I’m not sure that the thread ended up reaching a conclusion though.
No, it didn’t. The hypothesis was that the parser has a little easier
time with non-interpolated strings, and the benchmarks didn’t test that.
They had N.times { “blah blah” } when they should have had N.times {
eval ‘“blah blah”’ }.
That said, it’s hardly a reason to go for single quotes. I mean, the
quintessence of premature optimization dude. /That/ said, I think the
singles make less line noise.
I’m not sure that the thread ended up reaching a conclusion though.
No, it didn’t. The hypothesis was that the parser has a little
easier time with non-interpolated strings, and the benchmarks
didn’t test that. They had N.times { “blah blah” } when they should
have had N.times { eval ‘“blah blah”’ }.
I find the double quotes more intuitive, but it’s a microscopic
difference and probably has to do with my years of C and BASIC
(notwithstanding the years of Pascal and Fortran).

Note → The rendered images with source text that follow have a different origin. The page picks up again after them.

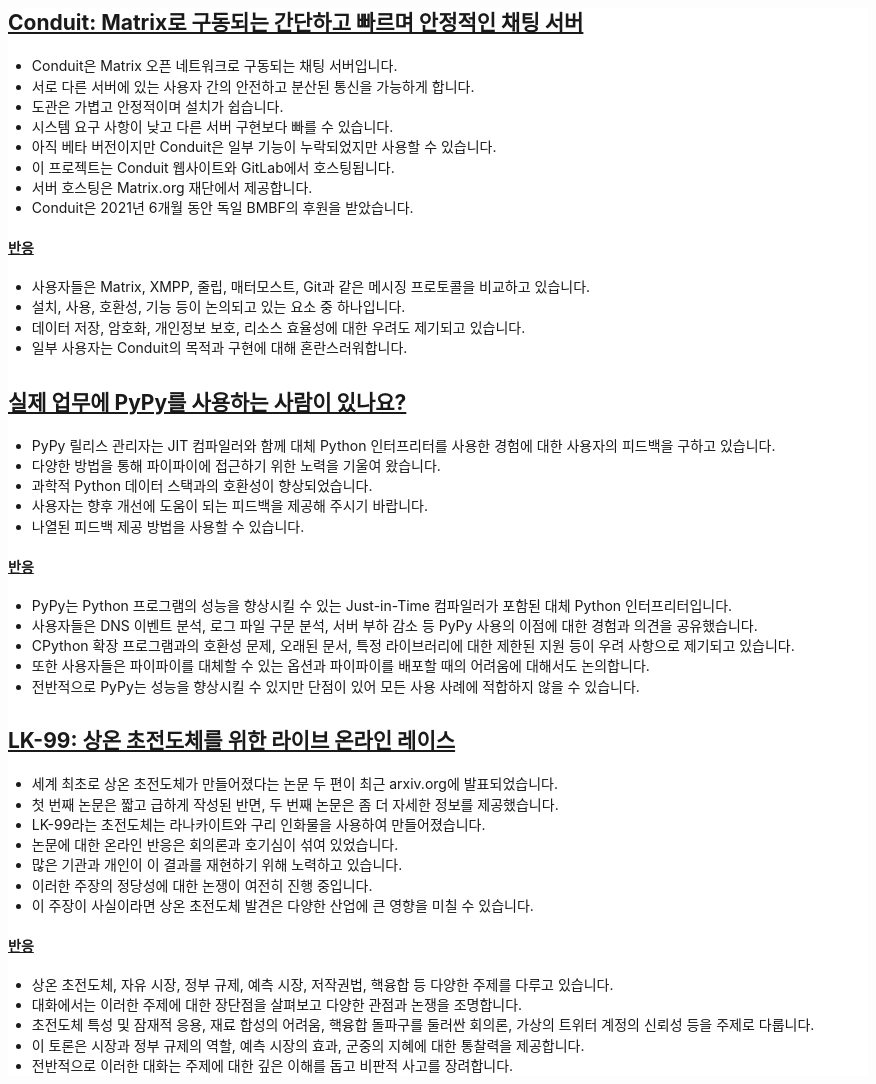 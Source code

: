 ## [Conduit: Matrix로 구동되는 간단하고 빠르며 안정적인 채팅 서버](https://conduit.rs/)

- Conduit은 Matrix 오픈 네트워크로 구동되는 채팅 서버입니다.
- 서로 다른 서버에 있는 사용자 간의 안전하고 분산된 통신을 가능하게 합니다.
- 도관은 가볍고 안정적이며 설치가 쉽습니다.
- 시스템 요구 사항이 낮고 다른 서버 구현보다 빠를 수 있습니다.
- 아직 베타 버전이지만 Conduit은 일부 기능이 누락되었지만 사용할 수 있습니다.
- 이 프로젝트는 Conduit 웹사이트와 GitLab에서 호스팅됩니다.
- 서버 호스팅은 Matrix.org 재단에서 제공합니다.
- Conduit은 2021년 6개월 동안 독일 BMBF의 후원을 받았습니다.

#### [반응](https://news.ycombinator.com/item?id=36937713)

- 사용자들은 Matrix, XMPP, 줄립, 매터모스트, Git과 같은 메시징 프로토콜을 비교하고 있습니다.
- 설치, 사용, 호환성, 기능 등이 논의되고 있는 요소 중 하나입니다.
- 데이터 저장, 암호화, 개인정보 보호, 리소스 효율성에 대한 우려도 제기되고 있습니다.
- 일부 사용자는 Conduit의 목적과 구현에 대해 혼란스러워합니다.

## [실제 업무에 PyPy를 사용하는 사람이 있나요?](undefined)

- PyPy 릴리스 관리자는 JIT 컴파일러와 함께 대체 Python 인터프리터를 사용한 경험에 대한 사용자의 피드백을 구하고 있습니다.
- 다양한 방법을 통해 파이파이에 접근하기 위한 노력을 기울여 왔습니다.
- 과학적 Python 데이터 스택과의 호환성이 향상되었습니다.
- 사용자는 향후 개선에 도움이 되는 피드백을 제공해 주시기 바랍니다.
- 나열된 피드백 제공 방법을 사용할 수 있습니다.

#### [반응](https://news.ycombinator.com/item?id=36940871)

- PyPy는 Python 프로그램의 성능을 향상시킬 수 있는 Just-in-Time 컴파일러가 포함된 대체 Python 인터프리터입니다.
- 사용자들은 DNS 이벤트 분석, 로그 파일 구문 분석, 서버 부하 감소 등 PyPy 사용의 이점에 대한 경험과 의견을 공유했습니다.
- CPython 확장 프로그램과의 호환성 문제, 오래된 문서, 특정 라이브러리에 대한 제한된 지원 등이 우려 사항으로 제기되고 있습니다.
- 또한 사용자들은 파이파이를 대체할 수 있는 옵션과 파이파이를 배포할 때의 어려움에 대해서도 논의합니다.
- 전반적으로 PyPy는 성능을 향상시킬 수 있지만 단점이 있어 모든 사용 사례에 적합하지 않을 수 있습니다.

## [LK-99: 상온 초전도체를 위한 라이브 온라인 레이스](https://eirifu.wordpress.com/2023/07/30/lk-99-superconductor-summary/#sbtable)

- 세계 최초로 상온 초전도체가 만들어졌다는 논문 두 편이 최근 arxiv.org에 발표되었습니다.
- 첫 번째 논문은 짧고 급하게 작성된 반면, 두 번째 논문은 좀 더 자세한 정보를 제공했습니다.
- LK-99라는 초전도체는 라나카이트와 구리 인화물을 사용하여 만들어졌습니다.
- 논문에 대한 온라인 반응은 회의론과 호기심이 섞여 있었습니다.
- 많은 기관과 개인이 이 결과를 재현하기 위해 노력하고 있습니다.
- 이러한 주장의 정당성에 대한 논쟁이 여전히 진행 중입니다.
- 이 주장이 사실이라면 상온 초전도체 발견은 다양한 산업에 큰 영향을 미칠 수 있습니다.

#### [반응](https://news.ycombinator.com/item?id=36940323)

- 상온 초전도체, 자유 시장, 정부 규제, 예측 시장, 저작권법, 핵융합 등 다양한 주제를 다루고 있습니다.
- 대화에서는 이러한 주제에 대한 장단점을 살펴보고 다양한 관점과 논쟁을 조명합니다.
- 초전도체 특성 및 잠재적 응용, 재료 합성의 어려움, 핵융합 돌파구를 둘러싼 회의론, 가상의 트위터 계정의 신뢰성 등을 주제로 다룹니다.
- 이 토론은 시장과 정부 규제의 역할, 예측 시장의 효과, 군중의 지혜에 대한 통찰력을 제공합니다.
- 전반적으로 이러한 대화는 주제에 대한 깊은 이해를 돕고 비판적 사고를 장려합니다.

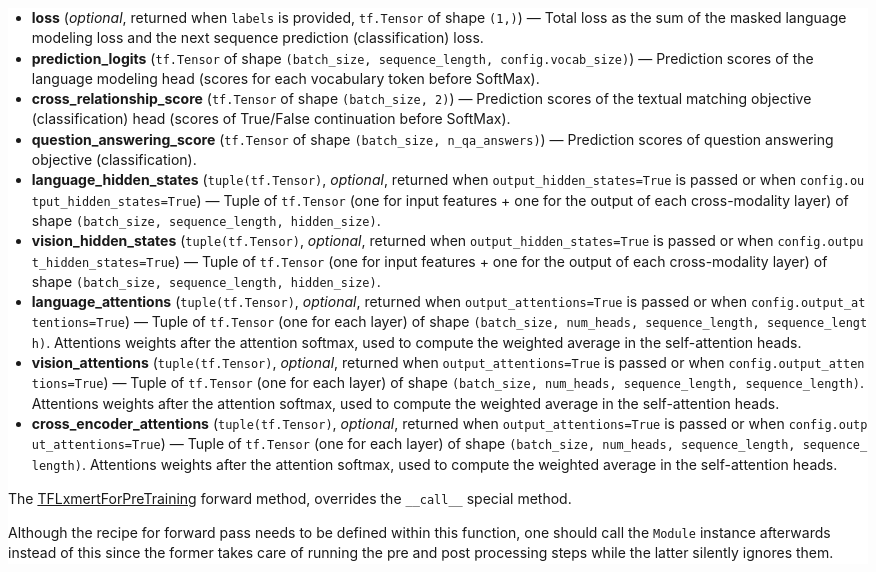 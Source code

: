 -   **loss** (_optional_, returned when `labels` is provided, `tf.Tensor` of shape `(1,)`) — Total loss as the sum of the masked language modeling loss and the next sequence prediction (classification) loss.
-   **prediction\_logits** (`tf.Tensor` of shape `(batch_size, sequence_length, config.vocab_size)`) — Prediction scores of the language modeling head (scores for each vocabulary token before SoftMax).
-   **cross\_relationship\_score** (`tf.Tensor` of shape `(batch_size, 2)`) — Prediction scores of the textual matching objective (classification) head (scores of True/False continuation before SoftMax).
-   **question\_answering\_score** (`tf.Tensor` of shape `(batch_size, n_qa_answers)`) — Prediction scores of question answering objective (classification).
-   **language\_hidden\_states** (`tuple(tf.Tensor)`, _optional_, returned when `output_hidden_states=True` is passed or when `config.output_hidden_states=True`) — Tuple of `tf.Tensor` (one for input features + one for the output of each cross-modality layer) of shape `(batch_size, sequence_length, hidden_size)`.
-   **vision\_hidden\_states** (`tuple(tf.Tensor)`, _optional_, returned when `output_hidden_states=True` is passed or when `config.output_hidden_states=True`) — Tuple of `tf.Tensor` (one for input features + one for the output of each cross-modality layer) of shape `(batch_size, sequence_length, hidden_size)`.
-   **language\_attentions** (`tuple(tf.Tensor)`, _optional_, returned when `output_attentions=True` is passed or when `config.output_attentions=True`) — Tuple of `tf.Tensor` (one for each layer) of shape `(batch_size, num_heads, sequence_length, sequence_length)`. Attentions weights after the attention softmax, used to compute the weighted average in the self-attention heads.
-   **vision\_attentions** (`tuple(tf.Tensor)`, _optional_, returned when `output_attentions=True` is passed or when `config.output_attentions=True`) — Tuple of `tf.Tensor` (one for each layer) of shape `(batch_size, num_heads, sequence_length, sequence_length)`. Attentions weights after the attention softmax, used to compute the weighted average in the self-attention heads.
-   **cross\_encoder\_attentions** (`tuple(tf.Tensor)`, _optional_, returned when `output_attentions=True` is passed or when `config.output_attentions=True`) — Tuple of `tf.Tensor` (one for each layer) of shape `(batch_size, num_heads, sequence_length, sequence_length)`. Attentions weights after the attention softmax, used to compute the weighted average in the self-attention heads.

The [TFLxmertForPreTraining](/docs/transformers/v4.34.0/en/model_doc/lxmert#transformers.TFLxmertForPreTraining) forward method, overrides the `__call__` special method.

Although the recipe for forward pass needs to be defined within this function, one should call the `Module` instance afterwards instead of this since the former takes care of running the pre and post processing steps while the latter silently ignores them.
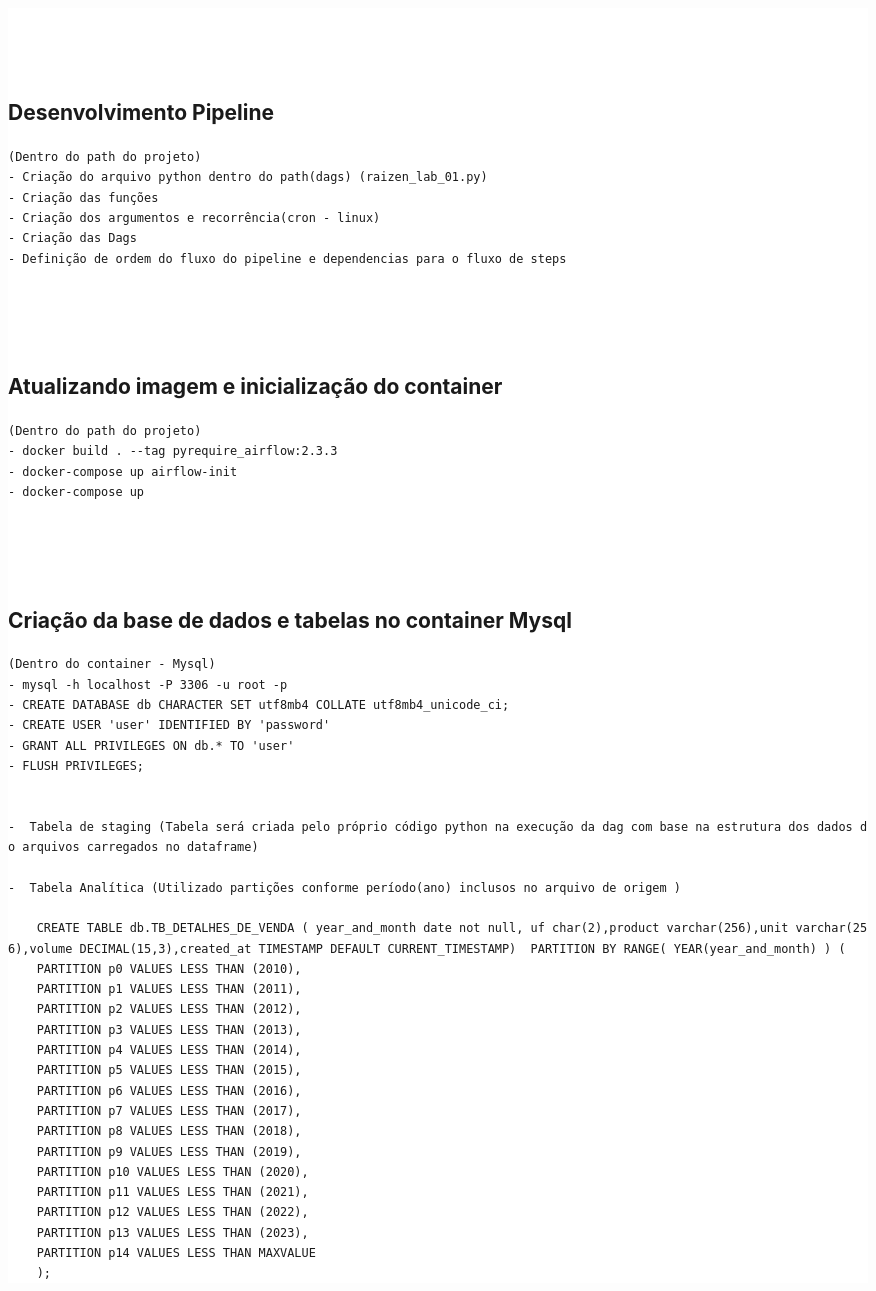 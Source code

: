 <br>
<br>
<br>

## Desenvolvimento Pipeline 
    (Dentro do path do projeto)
    - Criação do arquivo python dentro do path(dags) (raizen_lab_01.py)
    - Criação das funções
    - Criação dos argumentos e recorrência(cron - linux)
    - Criação das Dags
    - Definição de ordem do fluxo do pipeline e dependencias para o fluxo de steps
    

<br>
<br>
<br>


## Atualizando imagem e inicialização do container
    (Dentro do path do projeto)
    - docker build . --tag pyrequire_airflow:2.3.3
    - docker-compose up airflow-init
    - docker-compose up

<br>
<br>
<br>

## Criação da base de dados e tabelas no container Mysql
    (Dentro do container - Mysql)
    - mysql -h localhost -P 3306 -u root -p
    - CREATE DATABASE db CHARACTER SET utf8mb4 COLLATE utf8mb4_unicode_ci;
    - CREATE USER 'user' IDENTIFIED BY 'password'
    - GRANT ALL PRIVILEGES ON db.* TO 'user'
    - FLUSH PRIVILEGES;


    -  Tabela de staging (Tabela será criada pelo próprio código python na execução da dag com base na estrutura dos dados do arquivos carregados no dataframe)

    -  Tabela Analítica (Utilizado partições conforme período(ano) inclusos no arquivo de origem )

        CREATE TABLE db.TB_DETALHES_DE_VENDA ( year_and_month date not null, uf char(2),product varchar(256),unit varchar(256),volume DECIMAL(15,3),created_at TIMESTAMP DEFAULT CURRENT_TIMESTAMP)  PARTITION BY RANGE( YEAR(year_and_month) ) (
        PARTITION p0 VALUES LESS THAN (2010),
        PARTITION p1 VALUES LESS THAN (2011),
        PARTITION p2 VALUES LESS THAN (2012),
        PARTITION p3 VALUES LESS THAN (2013),
        PARTITION p4 VALUES LESS THAN (2014),
        PARTITION p5 VALUES LESS THAN (2015),
        PARTITION p6 VALUES LESS THAN (2016),
        PARTITION p7 VALUES LESS THAN (2017),
        PARTITION p8 VALUES LESS THAN (2018),
        PARTITION p9 VALUES LESS THAN (2019),
        PARTITION p10 VALUES LESS THAN (2020),
        PARTITION p11 VALUES LESS THAN (2021),
        PARTITION p12 VALUES LESS THAN (2022),
        PARTITION p13 VALUES LESS THAN (2023),
        PARTITION p14 VALUES LESS THAN MAXVALUE
        );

Seconded. Though recently, my fingers protest against my Java day job
where double-quotes are the only thing I hit Shift for. (I make heavy,
heavy abuse of autocomplete.)
I am developing a Ruby tutorial as well. I will be covering CGI
integration and database programming too. I will also try ti hit web
caching and cookies for web programmers.
singles make less line noise.
A common convention is to use single quotes unless there is
a reason to use double quotes. I sometimes follow that, but
frequently forget.
I find the double quotes more intuitive, but it’s a microscopic
difference and probably has to do with my years of C and BASIC
(notwithstanding the years of Pascal and Fortran).
Seconded. Though recently, my fingers protest against my Java day job
where double-quotes are the only thing I hit Shift for. (I make heavy,
heavy abuse of autocomplete.)
Seriously? What about common operators like “+”, “*”, “&&”, and “||”?
I don’t see how autocomplete would help with those.